- Opening Delimiter -
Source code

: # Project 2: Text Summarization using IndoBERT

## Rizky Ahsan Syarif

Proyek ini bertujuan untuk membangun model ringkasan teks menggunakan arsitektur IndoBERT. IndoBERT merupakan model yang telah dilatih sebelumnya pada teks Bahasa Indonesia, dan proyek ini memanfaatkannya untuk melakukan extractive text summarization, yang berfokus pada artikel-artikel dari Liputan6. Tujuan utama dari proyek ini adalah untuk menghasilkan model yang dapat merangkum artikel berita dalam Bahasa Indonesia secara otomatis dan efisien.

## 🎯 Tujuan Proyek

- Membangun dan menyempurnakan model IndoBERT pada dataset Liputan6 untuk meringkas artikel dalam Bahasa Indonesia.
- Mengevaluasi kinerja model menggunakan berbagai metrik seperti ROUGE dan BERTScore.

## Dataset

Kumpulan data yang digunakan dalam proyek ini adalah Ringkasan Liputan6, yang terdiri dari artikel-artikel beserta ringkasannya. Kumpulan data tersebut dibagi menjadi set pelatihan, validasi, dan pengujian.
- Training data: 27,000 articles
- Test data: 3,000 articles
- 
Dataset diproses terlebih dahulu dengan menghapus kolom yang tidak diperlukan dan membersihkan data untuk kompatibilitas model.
- Closing Delimiter -
- Opening Delimiter -
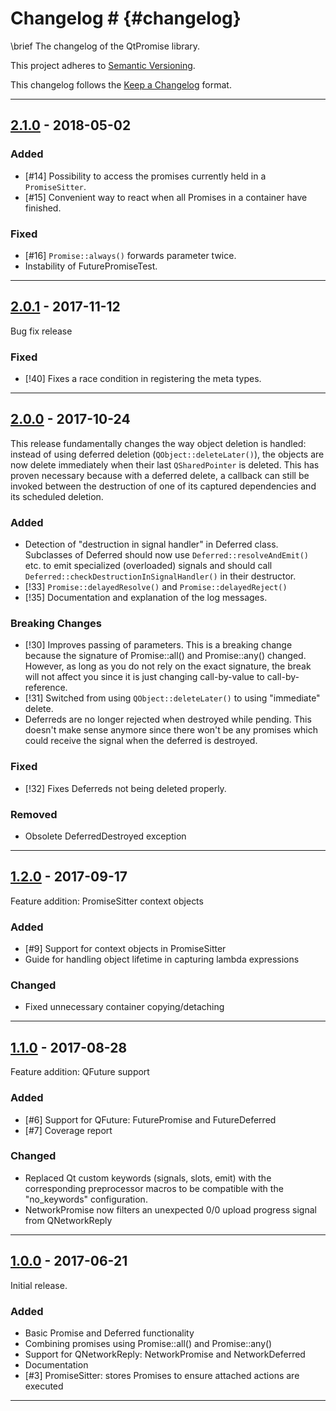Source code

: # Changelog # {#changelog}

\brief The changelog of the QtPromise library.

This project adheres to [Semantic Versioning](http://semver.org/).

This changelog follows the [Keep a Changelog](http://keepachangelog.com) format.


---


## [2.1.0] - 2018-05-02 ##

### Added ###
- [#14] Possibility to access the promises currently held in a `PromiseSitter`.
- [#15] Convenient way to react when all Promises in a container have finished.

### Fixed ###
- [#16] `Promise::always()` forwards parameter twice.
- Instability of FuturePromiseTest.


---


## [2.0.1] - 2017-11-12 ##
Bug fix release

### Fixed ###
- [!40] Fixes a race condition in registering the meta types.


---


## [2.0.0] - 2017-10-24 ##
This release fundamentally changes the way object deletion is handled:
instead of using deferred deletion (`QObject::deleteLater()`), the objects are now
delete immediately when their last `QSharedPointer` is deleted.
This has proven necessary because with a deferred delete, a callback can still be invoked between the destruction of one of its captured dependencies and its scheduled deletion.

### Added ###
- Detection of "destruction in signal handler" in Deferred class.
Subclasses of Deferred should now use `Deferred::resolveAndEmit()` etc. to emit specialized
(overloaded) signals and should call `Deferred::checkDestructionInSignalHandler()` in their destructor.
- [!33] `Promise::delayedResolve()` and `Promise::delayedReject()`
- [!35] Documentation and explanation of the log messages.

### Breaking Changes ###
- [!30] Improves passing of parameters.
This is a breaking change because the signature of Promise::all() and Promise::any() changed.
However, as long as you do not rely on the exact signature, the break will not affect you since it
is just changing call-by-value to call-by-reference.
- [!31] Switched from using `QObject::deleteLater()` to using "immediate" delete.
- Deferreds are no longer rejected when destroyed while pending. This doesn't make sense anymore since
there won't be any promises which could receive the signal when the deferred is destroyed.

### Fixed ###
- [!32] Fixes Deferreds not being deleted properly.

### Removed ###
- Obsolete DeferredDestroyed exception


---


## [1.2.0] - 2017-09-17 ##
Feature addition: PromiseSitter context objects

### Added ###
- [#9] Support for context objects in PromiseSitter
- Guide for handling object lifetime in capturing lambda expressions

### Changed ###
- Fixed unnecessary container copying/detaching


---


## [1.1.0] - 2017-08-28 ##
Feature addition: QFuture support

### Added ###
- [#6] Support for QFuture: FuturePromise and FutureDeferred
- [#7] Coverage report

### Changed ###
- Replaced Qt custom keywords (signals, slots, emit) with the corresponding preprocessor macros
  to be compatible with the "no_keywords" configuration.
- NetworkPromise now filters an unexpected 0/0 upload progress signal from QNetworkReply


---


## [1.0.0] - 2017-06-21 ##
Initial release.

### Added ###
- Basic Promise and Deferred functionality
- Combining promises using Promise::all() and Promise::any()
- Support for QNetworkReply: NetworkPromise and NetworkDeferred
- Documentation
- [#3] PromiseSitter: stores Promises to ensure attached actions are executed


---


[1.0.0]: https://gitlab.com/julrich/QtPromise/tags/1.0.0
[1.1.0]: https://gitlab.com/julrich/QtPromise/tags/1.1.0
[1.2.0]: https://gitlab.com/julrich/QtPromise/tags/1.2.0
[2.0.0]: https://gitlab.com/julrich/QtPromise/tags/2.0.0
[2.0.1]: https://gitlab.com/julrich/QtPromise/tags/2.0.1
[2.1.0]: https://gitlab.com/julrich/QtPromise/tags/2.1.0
- Closing Delimiter -
→ **DIRECTIONS**: Beginning at the line with "This changelog follows" and ending at the line with "This release fundamentally", reproduce each line of the data above exactly, and add no other lines.

→ **SOLUTION TO THIS EXERCISE**:
This changelog follows the [Keep a Changelog](http://keepachangelog.com) format.


---


## [2.1.0] - 2018-05-02 ##

### Added ###
- [#14] Possibility to access the promises currently held in a `PromiseSitter`.
- [#15] Convenient way to react when all Promises in a container have finished.

### Fixed ###
- [#16] `Promise::always()` forwards parameter twice.
- Instability of FuturePromiseTest.


---


## [2.0.1] - 2017-11-12 ##
Bug fix release

### Fixed ###
- [!40] Fixes a race condition in registering the meta types.


---


## [2.0.0] - 2017-10-24 ##
This release fundamentally changes the way object deletion is handled:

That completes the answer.